Skip to content

streamer

sqllocks_spindle.streaming.streamer

SpindleStreamer — main public API for Phase 2 streaming.

Classes

StreamResult dataclass

Result of a streaming run.

Attributes:

Name Type Description
table str

Name of the streamed table.

events_sent int

Total events transmitted to the sink.

anomaly_count int

Number of events flagged as anomalous.

out_of_order_count int

Number of events deliberately reordered.

elapsed_seconds float

Wall-clock duration of the streaming run.
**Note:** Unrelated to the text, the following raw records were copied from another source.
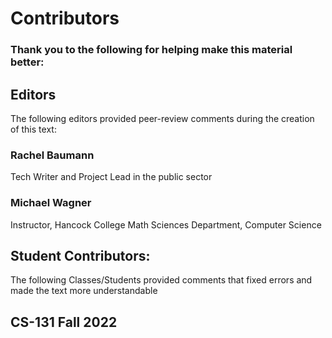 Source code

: # Contributors

### Thank you to the following for helping make this material better:

## Editors
The following editors provided peer-review comments during the creation of this text:
### Rachel Baumann
Tech Writer and Project Lead in the public sector

### Michael Wagner
Instructor, Hancock College Math Sciences Department, Computer Science

## Student Contributors:
The following Classes/Students provided comments that fixed errors and made the text more understandable

## CS-131 Fall 2022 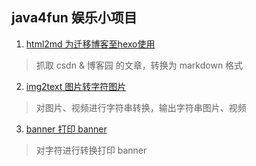 ## java4fun 娱乐小项目

1. [html2md  为迁移博客至hexo使用](/html2md)
> 抓取 csdn & 博客园 的文章，转换为 markdown 格式

2. [img2text  图片转字符图片](/img2text)
> 对图片、视频进行字符串转换，输出字符串图片、视频

3. [banner  打印 banner](/banner)
> 对字符进行转换打印 banner 
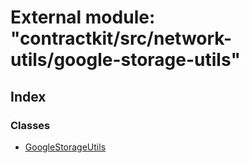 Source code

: # External module: "contractkit/src/network-utils/google-storage-utils"

## Index

### Classes

* [GoogleStorageUtils](../classes/_contractkit_src_network_utils_google_storage_utils_.googlestorageutils.md)
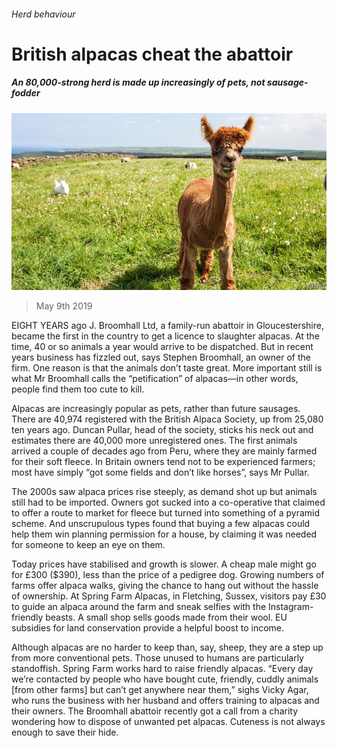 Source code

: ###### Herd behaviour

# British alpacas cheat the abattoir 

##### An 80,000-strong herd is made up increasingly of pets, not sausage-fodder 

![image](images/20190511_BRP001_0.jpg) 

> May 9th 2019 

EIGHT YEARS ago J. Broomhall Ltd, a family-run abattoir in Gloucestershire, became the first in the country to get a licence to slaughter alpacas. At the time, 40 or so animals a year would arrive to be dispatched. But in recent years business has fizzled out, says Stephen Broomhall, an owner of the firm. One reason is that the animals don’t taste great. More important still is what Mr Broomhall calls the “petification” of alpacas—in other words, people find them too cute to kill. 

Alpacas are increasingly popular as pets, rather than future sausages. There are 40,974 registered with the British Alpaca Society, up from 25,080 ten years ago. Duncan Pullar, head of the society, sticks his neck out and estimates there are 40,000 more unregistered ones. The first animals arrived a couple of decades ago from Peru, where they are mainly farmed for their soft fleece. In Britain owners tend not to be experienced farmers; most have simply “got some fields and don’t like horses”, says Mr Pullar. 

The 2000s saw alpaca prices rise steeply, as demand shot up but animals still had to be imported. Owners got sucked into a co-operative that claimed to offer a route to market for fleece but turned into something of a pyramid scheme. And unscrupulous types found that buying a few alpacas could help them win planning permission for a house, by claiming it was needed for someone to keep an eye on them. 

Today prices have stabilised and growth is slower. A cheap male might go for £300 ($390), less than the price of a pedigree dog. Growing numbers of farms offer alpaca walks, giving the chance to hang out without the hassle of ownership. At Spring Farm Alpacas, in Fletching, Sussex, visitors pay £30 to guide an alpaca around the farm and sneak selfies with the Instagram-friendly beasts. A small shop sells goods made from their wool. EU subsidies for land conservation provide a helpful boost to income. 

Although alpacas are no harder to keep than, say, sheep, they are a step up from more conventional pets. Those unused to humans are particularly standoffish. Spring Farm works hard to raise friendly alpacas. “Every day we’re contacted by people who have bought cute, friendly, cuddly animals [from other farms] but can’t get anywhere near them,” sighs Vicky Agar, who runs the business with her husband and offers training to alpacas and their owners. The Broomhall abattoir recently got a call from a charity wondering how to dispose of unwanted pet alpacas. Cuteness is not always enough to save their hide. 

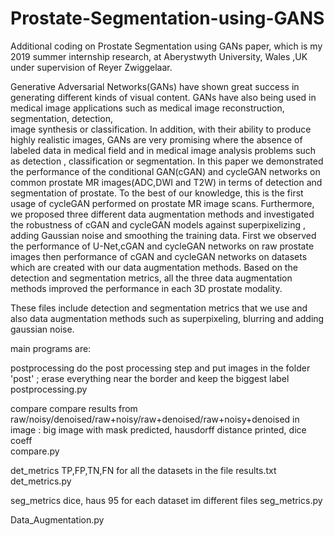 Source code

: # Prostate-Segmentation-using-GANS
Additional coding on Prostate Segmentation using GANs paper, which is my 2019 summer internship research, at Aberystwyth University, Wales ,UK under supervision of Reyer Zwiggelaar.


Generative Adversarial Networks(GANs) have shown great success in generating different kinds of visual content. 
GANs have also being used in medical image applications such as medical image reconstruction, segmentation, detection,  
image synthesis or classification. In addition, with their ability to produce highly realistic images, GANs are very 
promising where the absence of labeled data in medical field and in medical image analysis problems such as detection , 
classification or segmentation.  In this paper we demonstrated the performance of the conditional GAN(cGAN) and cycleGAN 
networks on common prostate MR images(ADC,DWI and T2W) in terms of detection and segmentation of prostate.
To the best of our knowledge, this is the first usage of cycleGAN performed on prostate MR image scans. 
Furthermore, we proposed three different data augmentation methods and investigated the robustness of cGAN and 
cycleGAN models against superpixelizing , adding Gaussian noise and smoothing the training data. 
First we observed the performance of U-Net,cGAN and cycleGAN networks on raw prostate images then performance of 
cGAN and cycleGAN networks on datasets which are created with our data augmentation methods. Based on the detection 
and segmentation metrics, all the three data augmentation methods improved the performance in each 3D prostate modality.





These files include detection and segmentation metrics that we use and also data augmentation methods 
such as superpixeling, blurring and adding gaussian noise.

main programs are:

postprocessing 
    do the post processing step and put images in the folder 'post' ; erase everything near the border and 
keep the biggest label
    postprocessing.py
    

compare 
    compare results from raw/noisy/denoised/raw+noisy/raw+denoised/raw+noisy+denoised 
    in image : big image with mask predicted, hausdorff distance printed, dice coeff        
    compare.py
    

det_metrics 
    TP,FP,TN,FN for all the datasets in the file results.txt
    det_metrics.py
    

seg_metrics 
    dice, haus 95 for each dataset im different files 
    seg_metrics.py
   

Data_Augmentation.py
    
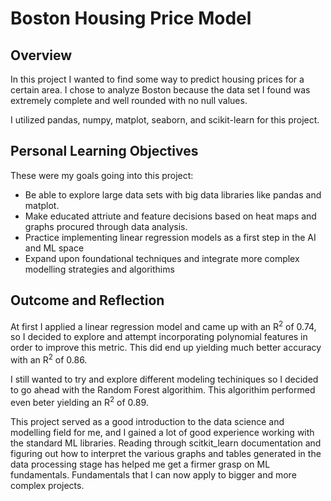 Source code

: # Boston Housing Price Model

## Overview

In this project I wanted to find some way to predict housing prices for a certain area. I chose to analyze Boston because the data set I found was extremely complete and well rounded with no null values.

I utilized pandas, numpy, matplot, seaborn, and scikit-learn for this project.

## Personal Learning Objectives

These were my goals going into this project:

- Be able to explore large data sets with big data libraries like pandas and matplot.
- Make educated attriute and feature decisions based on heat maps and graphs procured through data analysis.
- Practice implementing linear regression models as a first step in the AI and ML space
- Expand upon foundational techniques and integrate more complex modelling strategies and algorithims

## Outcome and Reflection

At first I applied a linear regression model and came up with an R<sup>2</sup> of 0.74, so I decided to explore and attempt incorporating polynomial features in order to improve this metric. This did end up yielding much better accuracy with an R<sup>2</sup> of 0.86. 

I still wanted to try and explore different modeling techiniques so I decided to go ahead with the Random Forest algorithim. This algorithim performed even beter yielding an R<sup>2</sup> of 0.89.

This project served as a good introduction to the data science and modelling field for me, and I gained a lot of good experience working with the standard ML libraries. Reading through scitkit_learn documentation and figuring out how to interpret the various graphs and tables generated in the data processing stage has helped me get a firmer grasp on ML fundamentals. Fundamentals that I can now apply to bigger and more complex projects.
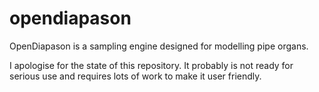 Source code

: # opendiapason

OpenDiapason is a sampling engine designed for modelling pipe organs.

I apologise for the state of this repository. It probably is not ready for serious use and requires lots of work to make it user friendly. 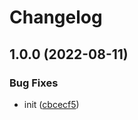 # Changelog

## 1.0.0 (2022-08-11)


### Bug Fixes

* init ([cbcecf5](https://github.com/kikyomits/release-please/commit/cbcecf5b57527241a090b39f52737e5dba5911ce))
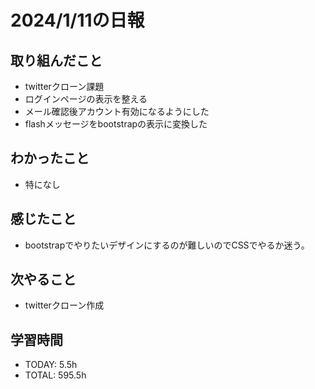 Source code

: # 2024/1/11の日報

## 取り組んだこと
- twitterクローン課題
- ログインページの表示を整える
- メール確認後アカウント有効になるようにした
- flashメッセージをbootstrapの表示に変換した


## わかったこと
- 特になし

## 感じたこと
- bootstrapでやりたいデザインにするのが難しいのでCSSでやるか迷う。



## 次やること
- twitterクローン作成


## 学習時間
- TODAY: 5.5h
- TOTAL: 595.5h
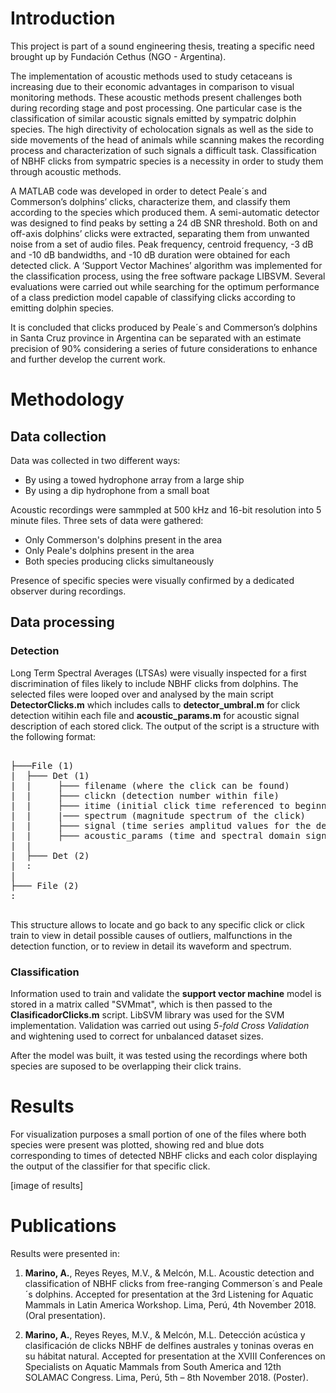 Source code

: # Introduction
This project is part of a sound engineering thesis, treating a specific need brought up by Fundación Cethus (NGO - Argentina).

The implementation of acoustic methods used to study cetaceans is increasing due to their economic advantages in comparison to visual monitoring methods. These acoustic methods present challenges both during recording stage and post processing. One particular case is the classification of similar acoustic signals emitted by sympatric dolphin species. The high directivity of echolocation signals as well as the side to side movements of the head of animals while scanning makes the recording process and characterization of such signals a difficult task. Classification of NBHF clicks from sympatric species is a necessity in order to study them through acoustic methods. 

A MATLAB code was developed in order to detect Peale´s and Commerson’s dolphins’ clicks, characterize them, and classify them according to the species which produced them. A semi-automatic detector was designed to find peaks by setting a 24 dB SNR threshold. Both on and off-axis dolphins’ clicks were extracted, separating them from unwanted noise from a set of audio files. Peak frequency, centroid frequency, -3 dB and -10 dB bandwidths, and -10 dB duration were obtained for each detected click. A ‘Support Vector Machines’ algorithm was implemented for the classification process, using the free software package LIBSVM. Several evaluations were carried out while searching for the optimum performance of a class prediction model capable of classifying clicks according to emitting dolphin species. 

It is concluded that clicks produced by Peale´s and Commerson’s dolphins in Santa Cruz province in Argentina can be separated with an estimate precision of 90% considering a series of future considerations to enhance and further develop the current work.

# Methodology
## Data collection
Data was collected in two different ways:
- By using a towed hydrophone array from a large ship
- By using a dip hydrophone from a small boat

Acoustic recordings were sammpled at 500 kHz and 16-bit resolution into 5 minute files.
Three sets of data were gathered:

- Only Commerson's dolphins present in the area
- Only Peale's dolphins present in the area
- Both species producing clicks simultaneously

Presence of specific species were visually confirmed by a dedicated observer during recordings.

## Data processing
### Detection
Long Term Spectral Averages (LTSAs) were visually inspected for a first discrimination of files likely to include NBHF clicks from dolphins. The selected files were looped over and analysed by the main script **DetectorClicks.m** which includes calls to **detector_umbral.m** for click detection witihin each file and **acoustic_params.m** for acoustic signal description of each stored click. The output of the script is a structure with the following format:
<pre>

├───File (1)
|  ├─── Det (1)
|  |     ├─── filename (where the click can be found)
|  |     ├─── clickn (detection number within file)
|  |     ├─── itime (initial click time referenced to beginning of file - datestr format)
|  |     |─── spectrum (magnitude spectrum of the click)
|  |     ├─── signal (time series amplitud values for the detection window of the click)
|  |     ├─── acoustic_params (time and spectral domain signal features)
|  |
|  ├─── Det (2)
|  :
|
├─── File (2)  
:

</pre>
This structure allows to locate and go back to any specific click or click train to view in detail possible causes of outliers, malfunctions in the detection function, or to review in detail its waveform and spectrum. 

### Classification
Information used to train and validate the **support vector machine** model is stored in a matrix called "SVMmat", which is then passed to the **ClasificadorClicks.m** script. LibSVM library was used for the SVM implementation. Validation was carried out using *5-fold Cross Validation* and wightening used to correct for unbalanced dataset sizes.

After the model was built, it was tested using the recordings where both species are suposed to be overlapping their click trains.

# Results
For visualization purposes a small portion of one of the files where both species were present was plotted, showing red and blue dots corresponding to times of detected NBHF clicks and each color displaying the output of the classifier for that specific click.

[image of results]

# Publications

Results were presented in:

1.	**Marino, A.**, Reyes Reyes, M.V., & Melcón, M.L. Acoustic detection and classification of NBHF clicks from free-ranging Commerson´s and Peale´s dolphins. Accepted for presentation at the 3rd Listening for Aquatic Mammals in Latin America Workshop. Lima, Perú, 4th November 2018. (Oral presentation).

2.	**Marino, A.**, Reyes Reyes, M.V., & Melcón, M.L. Detección acústica y clasificación de clicks NBHF de delfines australes y toninas overas en su hábitat natural. Accepted for presentation at the XVIII Conferences on Specialists on Aquatic Mammals from South America and 12th SOLAMAC Congress. Lima, Perú, 5th – 8th November 2018. (Poster).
events_per_second_actual float

Measured throughput.

SpindleStreamer

Stream generated synthetic data row-by-row through a :class:StreamWriter.

Workflow
  1. Generate a full batch via the Spindle engine (or accept pre-generated tables).
  2. Convert each row to an event dict, adding _spindle_table and _spindle_seq metadata fields.
  3. Optionally inject anomalies via an :class:~sqllocks_spindle.streaming.anomaly.AnomalyRegistry.
  4. Optionally reorder a fraction of events to simulate out-of-order arrival.
  5. Emit in batches through the configured :class:StreamWriter sink. Rate-limiting (token bucket + Poisson inter-arrivals) is applied only when StreamConfig(realtime=True).

Parameters:

Name Type Description Default
domain

A Domain instance (e.g. RetailDomain()). Mutually exclusive with tables.

None
tables dict[str, DataFrame] | None

Pre-generated dict[table_name, DataFrame] — skips generation.

None
sink StreamWriter | None

:class:StreamWriter to emit events through. Defaults to :class:~sqllocks_spindle.streaming.sinks.console_sink.ConsoleSink.

None
config StreamConfig | None

:class:StreamConfig controlling rate, bursts, OOO, etc.

None
anomaly_registry

Optional :class:~sqllocks_spindle.streaming.anomaly.AnomalyRegistry.

None
scale str

Scale preset for generation (ignored when tables is provided).

'small'
seed int | None

Random seed.

42

Example::

from sqllocks_spindle import RetailDomain
from sqllocks_spindle.streaming import SpindleStreamer, StreamConfig, FileSink

result = SpindleStreamer(
    domain=RetailDomain(),
    sink=FileSink("events.jsonl", mode="w"),
    config=StreamConfig(max_events=500),
).stream("order")

print(result)
Methods:
stream(table, timestamp_column=None)

Stream all rows of table through the configured sink.

Parameters:

Name Type Description Default
table str

Name of the table to stream.

required
timestamp_column str | None

Column to use as _spindle_event_time. If None, the first datetime-typed column is auto-detected.

None

Returns:

Type Description
StreamResult

class:StreamResult with run statistics.

stream_all(timestamp_column=None)

Stream every table in generation order.

Returns:

Type Description
list[StreamResult]

List of :class:StreamResult, one per table.